C L O S L E R
Moving Us Closer To Osler
A Miller Coulson Academy of Clinical Excellence Initiative

Searching for the solution

Takeaway

Improving clinical reasoning skills is a career-long journey where we feel like an expert one day and a novice the next. Commitment to growth and learning from mistakes are absolutely required.  

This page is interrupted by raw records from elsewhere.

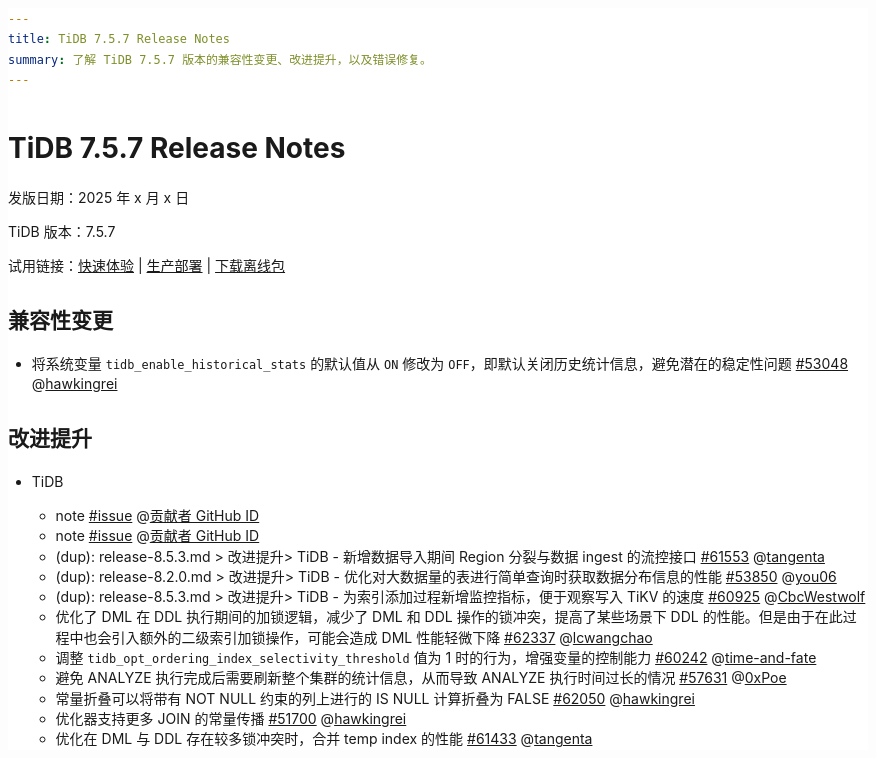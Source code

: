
 ```yaml
---
title: TiDB 7.5.7 Release Notes
summary: 了解 TiDB 7.5.7 版本的兼容性变更、改进提升，以及错误修复。
---
```


# TiDB 7.5.7 Release Notes

发版日期：2025 年 x 月 x 日

TiDB 版本：7.5.7

试用链接：[快速体验](https://docs.pingcap.com/zh/tidb/v7.5/quick-start-with-tidb) | [生产部署](https://docs.pingcap.com/zh/tidb/v7.5/production-deployment-using-tiup) | [下载离线包](https://cn.pingcap.com/product-community/?version=v7.5.7#version-list)

## 兼容性变更



- 将系统变量 `tidb_enable_historical_stats` 的默认值从 `ON` 修改为 `OFF`，即默认关闭历史统计信息，避免潜在的稳定性问题 [#53048](https://github.com/pingcap/tidb/issues/53048) @[hawkingrei](https://github.com/hawkingrei)

## 改进提升

+ TiDB 

    - note [#issue](https://github.com/pingcap/tidb/issues/${issue-id}) @[贡献者 GitHub ID](https://github.com/${github-id})
    - note [#issue](https://github.com/pingcap/tidb/issues/${issue-id}) @[贡献者 GitHub ID](https://github.com/${github-id})
    - (dup): release-8.5.3.md > 改进提升> TiDB - 新增数据导入期间 Region 分裂与数据 ingest 的流控接口 [#61553](https://github.com/pingcap/tidb/issues/61553) @[tangenta](https://github.com/tangenta)
    - (dup): release-8.2.0.md > 改进提升> TiDB - 优化对大数据量的表进行简单查询时获取数据分布信息的性能 [#53850](https://github.com/pingcap/tidb/issues/53850) @[you06](https://github.com/you06)
    - (dup): release-8.5.3.md > 改进提升> TiDB - 为索引添加过程新增监控指标，便于观察写入 TiKV 的速度 [#60925](https://github.com/pingcap/tidb/issues/60925) @[CbcWestwolf](https://github.com/CbcWestwolf)
    - 优化了 DML 在 DDL 执行期间的加锁逻辑，减少了 DML 和 DDL 操作的锁冲突，提高了某些场景下 DDL 的性能。但是由于在此过程中也会引入额外的二级索引加锁操作，可能会造成 DML 性能轻微下降 [#62337](https://github.com/pingcap/tidb/issues/62337) @[lcwangchao](https://github.com/lcwangchao)
    - 调整 `tidb_opt_ordering_index_selectivity_threshold` 值为 1 时的行为，增强变量的控制能力 [#60242](https://github.com/pingcap/tidb/issues/60242) @[time-and-fate](https://github.com/time-and-fate)
    - 避免 ANALYZE 执行完成后需要刷新整个集群的统计信息，从而导致 ANALYZE 执行时间过长的情况 [#57631](https://github.com/pingcap/tidb/issues/57631) @[0xPoe](https://github.com/0xPoe)
    - 常量折叠可以将带有 NOT NULL 约束的列上进行的 IS NULL 计算折叠为 FALSE [#62050](https://github.com/pingcap/tidb/issues/62050) @[hawkingrei](https://github.com/hawkingrei)
    - 优化器支持更多 JOIN 的常量传播 [#51700](https://github.com/pingcap/tidb/issues/51700) @[hawkingrei](https://github.com/hawkingrei)
    - 优化在 DML 与 DDL 存在较多锁冲突时，合并 temp index 的性能 [#61433](https://github.com/pingcap/tidb/issues/61433) @[tangenta](https://github.com/tangenta)
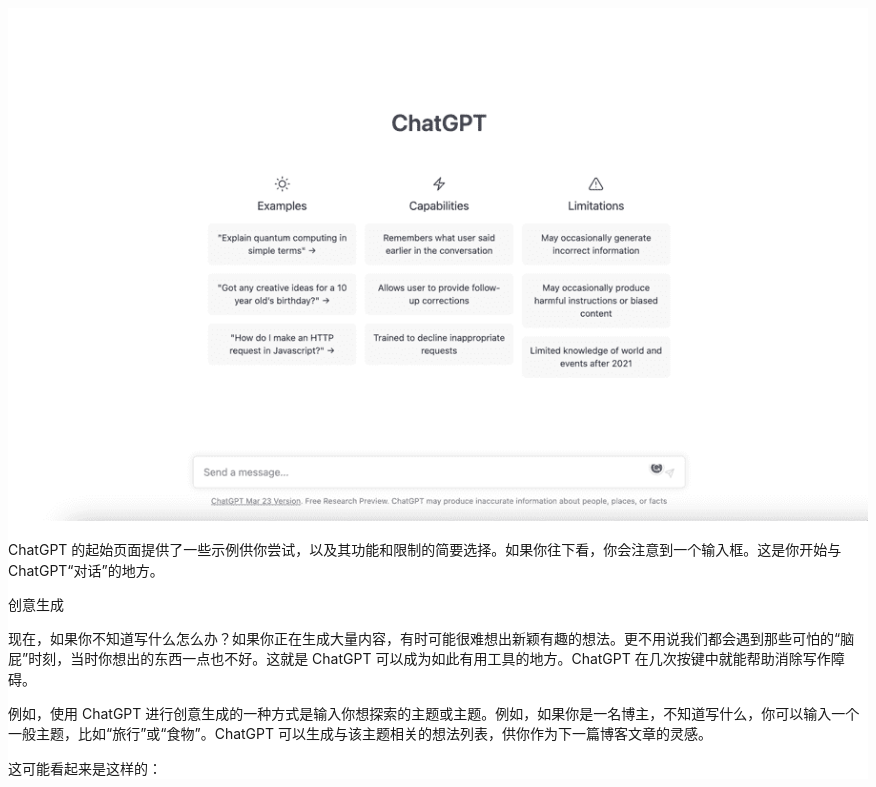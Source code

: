 ![image-placeholder](img/qkgd-bcm-cgpt-mlnr-image-CMFIKEC3.png)

ChatGPT 的起始页面提供了一些示例供你尝试，以及其功能和限制的简要选择。如果你往下看，你会注意到一个输入框。这是你开始与 ChatGPT“对话”的地方。

创意生成

现在，如果你不知道写什么怎么办？如果你正在生成大量内容，有时可能很难想出新颖有趣的想法。更不用说我们都会遇到那些可怕的“脑屁”时刻，当时你想出的东西一点也不好。这就是 ChatGPT 可以成为如此有用工具的地方。ChatGPT 在几次按键中就能帮助消除写作障碍。

例如，使用 ChatGPT 进行创意生成的一种方式是输入你想探索的主题或主题。例如，如果你是一名博主，不知道写什么，你可以输入一个一般主题，比如“旅行”或“食物”。ChatGPT 可以生成与该主题相关的想法列表，供你作为下一篇博客文章的灵感。

这可能看起来是这样的：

A 57 year-old female police officer comes to see you in your office with three weeks of chills, right wrist pain, hair loss, and tingling in her feet. What’s the diagnosis? 

  

A few weeks ago, Dr. Steven Durning came to our hospital as this year’s “Dr. Dave Kern Visiting Professor.” As part of the visit, he spoke at medicine grand rounds about his area of expertise, the assessment of clinical reasoning. 

  

While he was speaking, I thought of both my own self-assessment of my clinical reasoning skills and my ability to evaluate trainees. I’d just finished two weeks as attending on the wards with medical students, interns, and residents. 

  

Here’s what I took away from his terrific presentation: 

  

1. Clinical reasoning is complex, and assessing it is even more complex, largely because you can’t see what is going on in any person’s head. Usually, only the final decision about the diagnosis or management plan is “visible”/shared. 

  

2. The terminology used to describe clinical reasoning is inconsistent and can lead to confusion (e.g. reasoning process, reasoning performance, outcome of reasoning, context of reasoning . . .).  

  

3. An individual’s clinical reasoning skills may appear to be very different depending on the method or source of the data (e.g. oral presentation versus written note versus think-aloud exercise). On top of this, additional intra-personal variation may be due to (i) provider factors, (ii) patient factors, and (iii) setting factors, including things like the clinical context or sleep deprivation. 

  

4. We often think about clinical reasoning with respect to making the correct diagnosis, however equally important may be “management reasoning,” which is the process of making decisions, including choices about treatment, follow-up visits, further testing, and allocation of limited resources.  

  

  

Here are a few practical tips that will help me as a clinician and educator: 

 

1. Genuinely commit to growth and improvement. 

 

2. Learn from others. 

 

3. Learn from mistakes/misinterpretations. 

 

4. When things don’t add up, make additional observations (collect more data). 

 

5. AI may be helpful in this space, but it can’t replace the skilled clinician who listens, asks thoughtful questions, performs the physical examination, and treats the patient with respect, dignity, and compassion.   

 

 

 

 

 

 

This piece expresses the views solely of the author. It does not necessarily represent the views of any organization, including Johns Hopkins Medicine.